==== AVAILABLE DATA

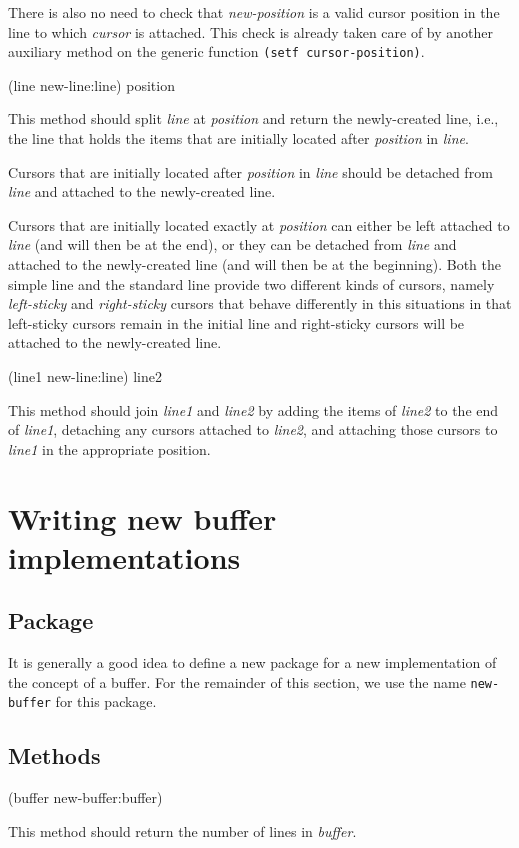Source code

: There is also no need to check that \textit{new-position} is a valid
cursor position in the line to which \textit{cursor} is attached.
This check is already taken care of by another auxiliary method on the
generic function \texttt{(setf cursor-position)}.

 {(line new-line:line) position}

This method should split \textit{line} at \textit{position} and return
the newly-created line, i.e., the line that holds the items that are
initially located after \textit{position} in \textit{line}.

Cursors that are initially located after \textit{position} in
\textit{line} should be detached from \textit{line} and attached to
the newly-created line.

Cursors that are initially located exactly at \textit{position} can
either be left attached to \textit{line} (and will then be at the
end), or they can be detached from \textit{line} and attached to the
newly-created line (and will then be at the beginning).  Both the
simple line  and the standard
line  provide two different
kinds of cursors, namely \emph{left-sticky} and \emph{right-sticky}
cursors that behave differently in this situations in that left-sticky
cursors remain in the initial line and right-sticky cursors will be
attached to the newly-created line.

 {(line1 new-line:line) line2}

This method should join \textit{line1} and \textit{line2} by adding
the items of \textit{line2} to the end of \textit{line1}, detaching
any cursors attached to \textit{line2}, and attaching those cursors to
\textit{line1} in the appropriate position.

\section{Writing new buffer implementations}

\subsection{Package}

It is generally a good idea to define a new package for a new
implementation of the concept of a buffer.  For the remainder of this
section, we use the name \texttt{new-buffer} for this package.

\subsection{Methods}

 {(buffer new-buffer:buffer)}

This method should return the number of lines in \textit{buffer}.

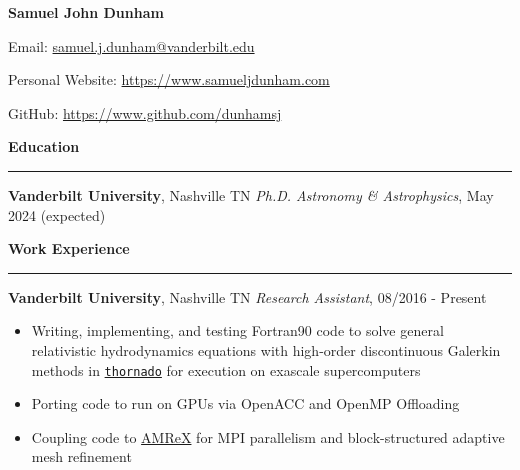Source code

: \documentclass[10pt]{article}
\begin{document}
\flushleft

{\large \textbf{Samuel John Dunham}}
\vspace{1em}

Email: \href{mailto:samuel.j.dunham@vanderbilt.edu}%
                   {samuel.j.dunham@vanderbilt.edu}
\vspace{0.5em}

Personal Website: \url{https://www.samueljdunham.com}
\vspace{0.5em}

GitHub: \url{https://www.github.com/dunhamsj}

\vspace{1em}

\textbf{Education}\vspace{0.5em}\hrule\vspace{1em}

\textbf{Vanderbilt University}, Nashville TN\newline
\textit{Ph.D. Astronomy \& Astrophysics}, May 2024 (expected)
\vspace{1em}

\textbf{Work Experience}\vspace{0.5em}\hrule\vspace{1em}

\textbf{Vanderbilt University}, Nashville TN\newline
\textit{Research Assistant}, 08/2016 - Present
\begin{itemize}\setlength\itemsep{0.1cm}
  \item
    Writing, implementing, and testing
    Fortran90 code to solve general relativistic hydrodynamics
    equations with high-order discontinuous Galerkin methods
    in \href{https://www.github.com/endeve/thornado}{\texttt{thornado}}
    for execution on exascale supercomputers
  \item
    Porting code to run on GPUs via OpenACC and OpenMP Offloading
  \item
    Coupling code to \href{https://www.github.com/AMReX-Codes/amrex}{AMReX}
    for MPI parallelism and block-structured adaptive mesh refinement
\end{itemize}
\vspace{1em}
\end{document}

========

## [WHAT YOU SHOULD DO]
Word-for-word output of every record is needed, with images omitted.

## [RESULT OF THE TASK]
Source code

: There is also no need to check that \textit{new-position} is a valid
cursor position in the line to which \textit{cursor} is attached.
This check is already taken care of by another auxiliary method on the
generic function \texttt{(setf cursor-position)}.

 {(line new-line:line) position}

This method should split \textit{line} at \textit{position} and return
the newly-created line, i.e., the line that holds the items that are
initially located after \textit{position} in \textit{line}.

Cursors that are initially located after \textit{position} in
\textit{line} should be detached from \textit{line} and attached to
the newly-created line.

Cursors that are initially located exactly at \textit{position} can
either be left attached to \textit{line} (and will then be at the
end), or they can be detached from \textit{line} and attached to the
newly-created line (and will then be at the beginning).  Both the
simple line  and the standard
line  provide two different
kinds of cursors, namely \emph{left-sticky} and \emph{right-sticky}
cursors that behave differently in this situations in that left-sticky
cursors remain in the initial line and right-sticky cursors will be
attached to the newly-created line.

 {(line1 new-line:line) line2}

This method should join \textit{line1} and \textit{line2} by adding
the items of \textit{line2} to the end of \textit{line1}, detaching
any cursors attached to \textit{line2}, and attaching those cursors to
\textit{line1} in the appropriate position.

\section{Writing new buffer implementations}

\subsection{Package}

It is generally a good idea to define a new package for a new
implementation of the concept of a buffer.  For the remainder of this
section, we use the name \texttt{new-buffer} for this package.

\subsection{Methods}

 {(buffer new-buffer:buffer)}

This method should return the number of lines in \textit{buffer}.

Source code

: \documentclass[10pt]{article}
\begin{document}
\flushleft

{\large \textbf{Samuel John Dunham}}
\vspace{1em}

Email: \href{mailto:samuel.j.dunham@vanderbilt.edu}%
                   {samuel.j.dunham@vanderbilt.edu}
\vspace{0.5em}

Personal Website: \url{https://www.samueljdunham.com}
\vspace{0.5em}

GitHub: \url{https://www.github.com/dunhamsj}

\vspace{1em}

\textbf{Education}\vspace{0.5em}\hrule\vspace{1em}

\textbf{Vanderbilt University}, Nashville TN\newline
\textit{Ph.D. Astronomy \& Astrophysics}, May 2024 (expected)
\vspace{1em}

\textbf{Work Experience}\vspace{0.5em}\hrule\vspace{1em}

\textbf{Vanderbilt University}, Nashville TN\newline
\textit{Research Assistant}, 08/2016 - Present
\begin{itemize}\setlength\itemsep{0.1cm}
  \item
    Writing, implementing, and testing
    Fortran90 code to solve general relativistic hydrodynamics
    equations with high-order discontinuous Galerkin methods
    in \href{https://www.github.com/endeve/thornado}{\texttt{thornado}}
    for execution on exascale supercomputers
  \item
    Porting code to run on GPUs via OpenACC and OpenMP Offloading
  \item
    Coupling code to \href{https://www.github.com/AMReX-Codes/amrex}{AMReX}
    for MPI parallelism and block-structured adaptive mesh refinement
\end{itemize}
\vspace{1em}
\end{document}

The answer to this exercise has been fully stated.